Many of us have grown up riveted by images of the pirates of Robert Louis Stevenson's Treasure Island, from Long John Silver to the cutthroat Captain Flint who ruthlessly silenced the crew who helped bury his treasure. With a title that pays homage to Stevenson and his tales of the sea, Nick Dybek's first novel takes place on an island just a ferry ride from Seattle, where young Cal narrates the story of those who make their living from the cold waters off Alaska.
The hardy men of Loyalty Island bear the missing limbs, stoic reserve and strained marriages of a life half-worked on dangerous crab boats and half-lazed away mending nets and painting boats back home. The island is a company town where the Gaunt family owns everything, down to a piece of the profits from every crab and fish brought to port. When second-generation owner John Gaunt dies, his profligate heir, Richard, comes home intending to sell the company to the Japanese, take his personal treasure and leave the island families to fend for themselves. Somebody has to do something.
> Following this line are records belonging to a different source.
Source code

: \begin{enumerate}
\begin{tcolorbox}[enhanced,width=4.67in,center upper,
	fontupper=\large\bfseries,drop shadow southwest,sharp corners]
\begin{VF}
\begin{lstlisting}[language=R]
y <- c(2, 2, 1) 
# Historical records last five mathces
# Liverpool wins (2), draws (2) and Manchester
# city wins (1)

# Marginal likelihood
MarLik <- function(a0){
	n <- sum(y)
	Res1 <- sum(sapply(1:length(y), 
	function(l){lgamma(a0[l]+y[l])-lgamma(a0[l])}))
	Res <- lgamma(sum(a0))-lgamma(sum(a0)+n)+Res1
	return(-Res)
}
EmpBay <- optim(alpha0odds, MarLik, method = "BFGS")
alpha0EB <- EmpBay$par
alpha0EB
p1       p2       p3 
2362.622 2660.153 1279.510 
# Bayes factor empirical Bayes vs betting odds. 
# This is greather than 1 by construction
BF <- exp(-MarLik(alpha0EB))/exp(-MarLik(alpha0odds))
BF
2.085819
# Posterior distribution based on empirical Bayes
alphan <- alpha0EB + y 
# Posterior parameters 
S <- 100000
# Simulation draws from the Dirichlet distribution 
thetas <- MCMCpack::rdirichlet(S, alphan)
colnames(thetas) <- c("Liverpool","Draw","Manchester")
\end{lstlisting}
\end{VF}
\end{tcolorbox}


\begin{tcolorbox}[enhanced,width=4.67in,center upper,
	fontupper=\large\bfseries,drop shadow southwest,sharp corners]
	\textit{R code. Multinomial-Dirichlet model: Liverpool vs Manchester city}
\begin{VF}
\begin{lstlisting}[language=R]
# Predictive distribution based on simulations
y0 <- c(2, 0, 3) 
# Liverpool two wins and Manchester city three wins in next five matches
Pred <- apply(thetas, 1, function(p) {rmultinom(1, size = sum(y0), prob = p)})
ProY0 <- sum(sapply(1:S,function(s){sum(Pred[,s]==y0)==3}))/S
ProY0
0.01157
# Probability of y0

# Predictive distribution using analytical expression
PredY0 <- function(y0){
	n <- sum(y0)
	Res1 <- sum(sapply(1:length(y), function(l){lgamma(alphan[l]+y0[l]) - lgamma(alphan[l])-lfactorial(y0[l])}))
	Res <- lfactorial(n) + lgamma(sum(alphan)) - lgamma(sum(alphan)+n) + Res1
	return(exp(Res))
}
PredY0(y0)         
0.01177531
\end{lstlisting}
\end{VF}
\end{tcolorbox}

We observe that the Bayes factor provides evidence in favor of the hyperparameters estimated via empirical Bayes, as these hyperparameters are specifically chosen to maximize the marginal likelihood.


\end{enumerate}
Along with obvious references to Stevenson's Treasure Island and Kidnapped, Dybek's story of young men and their distant fathers and lonely mothers unfolds against a background of modern movies, music and the existential novels of Camus and Walker Percy. As such, When Captain Flint Was a Good Man is as much an atmospheric novel of morality and ambiguity as it is a sharply observed and plotted mystery--a novel for a new generation searching for understanding and adventure in the enigma of the sea. --Bruce Jacobs, founding partner, Watermark Books & Cafe, Wichita, Kan.